A “flat bastard” is a type of metal file specific to the North American system of pattern coarseness. It refers to the tooth spacing, or number of teeth per inch, on a file, usually a metal one but wood is also possible. This file renders a “bastard cut,” which is the result of having the fewest number of teeth per inch. The more teeth there are on the file, the smoother the finish after filing. Which means that the obverse is also true: the fewer the teeth, the rougher the finish.

This usage is analogous to the bastarda script that was used for less formal, vernacular texts in France and Germany during the fourteenth and fifteenth centuries, bastarda being synonymous with less refined, less polished, less sophisticated. Presumably a liturgical text (in Latin) would not have been printed in such a bastard script, just as a fine wood would not be subjected to a course bastard file, flat or otherwise. Both these uses reassure in their democratic implications, their roughness marking a natural authenticity, an absence of elitism, exclusion, or snobbery. Applying the word faux to your flat bastard or claiming that your flat bastard was better than someone else’s flat bastard because it had, say, even fewer teeth than his—distorts the very idea of the bastard in all its purity.

Bastard appears numerous times in the King James Bible. In Zechariah 9:6, “And a bastard shall dwell in Ashdod, and I will cut off the pride of the Philistines”; in Hebrews 12:8, “But if ye be without chastisement, whereof all are partakers, then are ye bastards, and not sons”; and in Deuteronomy 23:2, “A bastard shall not enter into the congregation of the Lord; even to his tenth generation shall he not enter in to the congregation of the Lord.” The usage is rather inconsistent from one Bible translation to another, where “mongrel,” “mixed” might be preferred, while in several more recent translations, instead of “bastard,” terms like “foreigner,” “half-breed,” and phrases like “born of a forbidden marriage” appear. The confusion appears to center around the Hebrew concept mamzer. According to rabbinic law, this name refers to offspring of individuals unable to contract a legal marriage, especially if it would be incestuous. The child of parents genealogically free to marry is never understood as a mamzer, regardless of how few teeth it might have.

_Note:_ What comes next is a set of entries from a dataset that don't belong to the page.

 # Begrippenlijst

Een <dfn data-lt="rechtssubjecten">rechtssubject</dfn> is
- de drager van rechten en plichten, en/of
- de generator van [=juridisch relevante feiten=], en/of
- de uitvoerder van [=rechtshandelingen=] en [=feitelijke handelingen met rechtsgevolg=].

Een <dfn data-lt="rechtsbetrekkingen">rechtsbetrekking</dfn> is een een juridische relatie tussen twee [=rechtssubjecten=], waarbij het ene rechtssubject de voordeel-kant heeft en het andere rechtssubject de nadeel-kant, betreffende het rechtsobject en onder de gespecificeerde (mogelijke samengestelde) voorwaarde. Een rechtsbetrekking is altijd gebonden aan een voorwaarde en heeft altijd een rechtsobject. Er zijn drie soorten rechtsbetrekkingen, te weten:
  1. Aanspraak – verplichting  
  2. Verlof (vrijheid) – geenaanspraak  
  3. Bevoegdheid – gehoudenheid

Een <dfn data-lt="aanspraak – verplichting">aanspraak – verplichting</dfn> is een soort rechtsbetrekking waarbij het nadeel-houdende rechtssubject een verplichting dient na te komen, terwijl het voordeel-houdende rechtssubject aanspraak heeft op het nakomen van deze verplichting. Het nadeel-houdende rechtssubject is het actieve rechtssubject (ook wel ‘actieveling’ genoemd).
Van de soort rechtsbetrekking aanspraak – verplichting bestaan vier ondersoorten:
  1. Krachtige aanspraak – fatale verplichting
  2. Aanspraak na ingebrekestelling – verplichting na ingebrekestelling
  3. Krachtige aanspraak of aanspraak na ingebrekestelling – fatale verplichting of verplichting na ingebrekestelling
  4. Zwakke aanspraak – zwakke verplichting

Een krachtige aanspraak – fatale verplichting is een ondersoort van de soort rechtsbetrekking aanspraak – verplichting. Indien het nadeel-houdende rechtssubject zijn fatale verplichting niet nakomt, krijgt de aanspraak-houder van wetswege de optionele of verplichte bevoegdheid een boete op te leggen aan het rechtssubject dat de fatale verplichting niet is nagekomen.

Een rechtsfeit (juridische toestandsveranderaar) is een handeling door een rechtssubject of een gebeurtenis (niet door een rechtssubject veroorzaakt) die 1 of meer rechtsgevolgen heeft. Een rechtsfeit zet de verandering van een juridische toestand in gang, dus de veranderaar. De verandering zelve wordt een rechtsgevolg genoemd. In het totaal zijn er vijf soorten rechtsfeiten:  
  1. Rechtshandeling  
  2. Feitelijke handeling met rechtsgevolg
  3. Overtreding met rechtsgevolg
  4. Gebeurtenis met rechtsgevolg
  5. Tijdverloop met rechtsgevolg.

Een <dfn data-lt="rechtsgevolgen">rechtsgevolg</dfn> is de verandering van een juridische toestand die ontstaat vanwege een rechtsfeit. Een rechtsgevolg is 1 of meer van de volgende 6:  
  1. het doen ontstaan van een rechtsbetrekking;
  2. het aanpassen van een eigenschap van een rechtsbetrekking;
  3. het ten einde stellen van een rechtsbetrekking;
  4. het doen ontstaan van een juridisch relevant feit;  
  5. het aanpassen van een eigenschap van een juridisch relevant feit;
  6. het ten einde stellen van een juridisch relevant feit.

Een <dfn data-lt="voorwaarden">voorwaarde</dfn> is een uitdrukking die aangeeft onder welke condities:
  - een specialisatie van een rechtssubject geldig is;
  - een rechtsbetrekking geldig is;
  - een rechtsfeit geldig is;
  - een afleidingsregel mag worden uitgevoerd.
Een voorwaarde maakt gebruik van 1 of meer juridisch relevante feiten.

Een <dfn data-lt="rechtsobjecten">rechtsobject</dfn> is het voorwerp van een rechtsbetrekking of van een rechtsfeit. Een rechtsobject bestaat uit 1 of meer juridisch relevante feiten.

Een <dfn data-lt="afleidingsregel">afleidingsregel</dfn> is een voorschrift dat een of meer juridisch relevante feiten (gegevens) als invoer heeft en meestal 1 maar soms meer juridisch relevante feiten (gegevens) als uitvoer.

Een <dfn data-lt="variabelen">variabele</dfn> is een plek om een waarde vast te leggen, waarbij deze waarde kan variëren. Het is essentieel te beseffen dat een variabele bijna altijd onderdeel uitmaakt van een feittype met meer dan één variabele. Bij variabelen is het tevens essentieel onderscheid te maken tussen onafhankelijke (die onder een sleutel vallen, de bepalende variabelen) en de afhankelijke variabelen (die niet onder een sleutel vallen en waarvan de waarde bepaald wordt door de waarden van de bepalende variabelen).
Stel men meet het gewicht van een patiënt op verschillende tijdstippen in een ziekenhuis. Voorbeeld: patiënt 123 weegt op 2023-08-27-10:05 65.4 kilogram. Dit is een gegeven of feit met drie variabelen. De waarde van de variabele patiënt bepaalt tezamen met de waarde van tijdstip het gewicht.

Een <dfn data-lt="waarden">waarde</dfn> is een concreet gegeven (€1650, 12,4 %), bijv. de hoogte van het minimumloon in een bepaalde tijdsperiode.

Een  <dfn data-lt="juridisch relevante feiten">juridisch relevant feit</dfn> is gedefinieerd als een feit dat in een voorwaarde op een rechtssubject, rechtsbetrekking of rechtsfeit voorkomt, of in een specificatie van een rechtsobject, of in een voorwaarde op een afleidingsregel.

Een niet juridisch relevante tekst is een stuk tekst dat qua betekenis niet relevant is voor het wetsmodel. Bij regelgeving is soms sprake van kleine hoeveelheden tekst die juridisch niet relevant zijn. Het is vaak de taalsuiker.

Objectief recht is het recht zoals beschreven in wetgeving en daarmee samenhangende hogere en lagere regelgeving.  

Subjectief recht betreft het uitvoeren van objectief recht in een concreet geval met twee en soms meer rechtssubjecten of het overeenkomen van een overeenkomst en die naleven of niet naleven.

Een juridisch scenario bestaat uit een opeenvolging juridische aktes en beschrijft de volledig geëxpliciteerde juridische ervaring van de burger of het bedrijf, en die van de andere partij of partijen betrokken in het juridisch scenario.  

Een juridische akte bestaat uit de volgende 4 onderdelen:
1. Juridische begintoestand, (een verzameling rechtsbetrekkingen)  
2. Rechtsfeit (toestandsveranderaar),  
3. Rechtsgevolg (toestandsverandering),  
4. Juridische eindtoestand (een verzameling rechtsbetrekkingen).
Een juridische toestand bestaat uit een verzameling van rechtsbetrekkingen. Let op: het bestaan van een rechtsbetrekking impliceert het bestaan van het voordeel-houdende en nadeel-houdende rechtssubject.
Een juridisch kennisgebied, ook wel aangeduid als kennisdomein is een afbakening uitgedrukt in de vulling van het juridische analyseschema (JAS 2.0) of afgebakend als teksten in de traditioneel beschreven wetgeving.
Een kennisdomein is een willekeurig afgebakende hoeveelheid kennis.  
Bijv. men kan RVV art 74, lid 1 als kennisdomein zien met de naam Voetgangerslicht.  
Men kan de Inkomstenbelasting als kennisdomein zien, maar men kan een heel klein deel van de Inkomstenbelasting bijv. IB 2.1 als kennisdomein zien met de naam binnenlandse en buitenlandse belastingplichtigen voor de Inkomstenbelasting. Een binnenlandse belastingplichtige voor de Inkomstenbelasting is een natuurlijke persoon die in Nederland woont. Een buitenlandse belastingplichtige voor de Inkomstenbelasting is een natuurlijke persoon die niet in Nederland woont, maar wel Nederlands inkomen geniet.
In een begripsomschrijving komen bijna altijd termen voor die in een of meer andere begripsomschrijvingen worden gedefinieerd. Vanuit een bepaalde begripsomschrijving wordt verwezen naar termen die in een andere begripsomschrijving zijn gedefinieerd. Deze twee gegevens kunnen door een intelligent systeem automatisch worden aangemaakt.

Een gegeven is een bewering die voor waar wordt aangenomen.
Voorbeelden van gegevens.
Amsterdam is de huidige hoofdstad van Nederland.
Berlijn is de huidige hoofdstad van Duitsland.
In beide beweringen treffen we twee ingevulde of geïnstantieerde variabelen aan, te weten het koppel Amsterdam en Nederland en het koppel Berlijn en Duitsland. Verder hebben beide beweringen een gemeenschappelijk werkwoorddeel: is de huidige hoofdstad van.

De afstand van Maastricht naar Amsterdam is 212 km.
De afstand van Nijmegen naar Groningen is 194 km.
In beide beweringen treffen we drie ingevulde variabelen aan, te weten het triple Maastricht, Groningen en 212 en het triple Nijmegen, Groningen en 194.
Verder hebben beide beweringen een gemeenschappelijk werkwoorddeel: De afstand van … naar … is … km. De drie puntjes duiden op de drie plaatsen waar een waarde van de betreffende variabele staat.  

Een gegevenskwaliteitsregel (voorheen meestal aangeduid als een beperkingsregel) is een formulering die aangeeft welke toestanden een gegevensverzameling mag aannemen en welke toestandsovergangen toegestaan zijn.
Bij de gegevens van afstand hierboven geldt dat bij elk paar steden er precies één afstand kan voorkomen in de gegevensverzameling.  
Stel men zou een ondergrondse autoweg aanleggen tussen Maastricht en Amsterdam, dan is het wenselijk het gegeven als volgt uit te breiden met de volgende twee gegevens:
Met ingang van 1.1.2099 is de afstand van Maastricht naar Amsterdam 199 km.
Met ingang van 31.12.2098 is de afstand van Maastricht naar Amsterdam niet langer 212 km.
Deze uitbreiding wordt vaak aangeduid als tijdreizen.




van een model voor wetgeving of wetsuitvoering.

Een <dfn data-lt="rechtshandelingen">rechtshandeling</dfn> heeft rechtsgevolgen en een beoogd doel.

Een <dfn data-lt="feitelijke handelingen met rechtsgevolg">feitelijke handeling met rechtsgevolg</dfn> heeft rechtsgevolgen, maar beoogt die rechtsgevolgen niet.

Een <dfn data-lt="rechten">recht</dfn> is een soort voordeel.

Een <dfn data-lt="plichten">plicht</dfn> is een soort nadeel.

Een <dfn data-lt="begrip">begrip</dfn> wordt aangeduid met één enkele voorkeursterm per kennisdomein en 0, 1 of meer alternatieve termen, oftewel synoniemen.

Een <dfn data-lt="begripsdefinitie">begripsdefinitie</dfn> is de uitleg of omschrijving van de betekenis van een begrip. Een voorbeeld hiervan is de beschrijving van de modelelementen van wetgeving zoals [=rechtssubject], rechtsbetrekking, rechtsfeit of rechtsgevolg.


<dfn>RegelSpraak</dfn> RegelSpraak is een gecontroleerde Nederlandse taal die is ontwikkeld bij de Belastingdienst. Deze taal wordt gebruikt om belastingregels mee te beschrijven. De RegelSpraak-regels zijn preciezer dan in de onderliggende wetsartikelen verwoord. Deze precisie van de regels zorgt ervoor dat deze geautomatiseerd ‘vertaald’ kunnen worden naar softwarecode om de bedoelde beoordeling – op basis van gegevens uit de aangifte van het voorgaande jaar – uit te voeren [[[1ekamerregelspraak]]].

The Venetian galea bastarda, or “bastard galley,” was a cross between the galea sottile and the galea grossa. It was characterized by its relatively fuller hull and stronger built, which allowed it to accommodate a fourth, and later a fifth, rower per bench. Some of these rowers would eventually be captured Turks, others enslaved Morlachs from Dalmatia, but the Venetians held out against the practice of slave rowers on their military vessels for as long as they could, preserving, it seems, the practice of citizen rowers from the Ancient World. The increased size and strength of the bastard galley made it especially suitable for use as a flagship in both military and commercial expeditions. A bastard sail is also known as a lateen mainsail, that revolutionary design that allowed sailors to maneuver both upwind and down and was especially popular among the islands of the eastern Adriatic, where even today there are special “lateen” regattas.

The English word bastard appears to derive from the Medieval Latin word bastum, meaning a pack saddle used by muleteers traveling from inn to inn. Calling someone a “fils de bast,” or “son of the bastum,” was a euphemistic manner of suggesting a child not born of marriage bed. The Oxford English Dictionary suggests that bantum is related to “bantling,” a corruption of the German “bänkling,” from bank, or bench, suggesting a child begotten on a bench rather than a bed. These words thus at some earlier point in their histories carried subtle allusive qualities that the contemporary usage of bastard makes rather ironic, bastard having been coarsened over time. Bastard, in fact, was once a relatively common name. Its bearers include a minor French composer of the sixteenth century, a Devon family established at Kitley near Yealmpton in the late seventeenth century, and a geographical district of Canada, in the Province of Ontario. With the term’s descent into abuse, many former bearers of course changed their names, leaving most descendants ignorant of their true origins.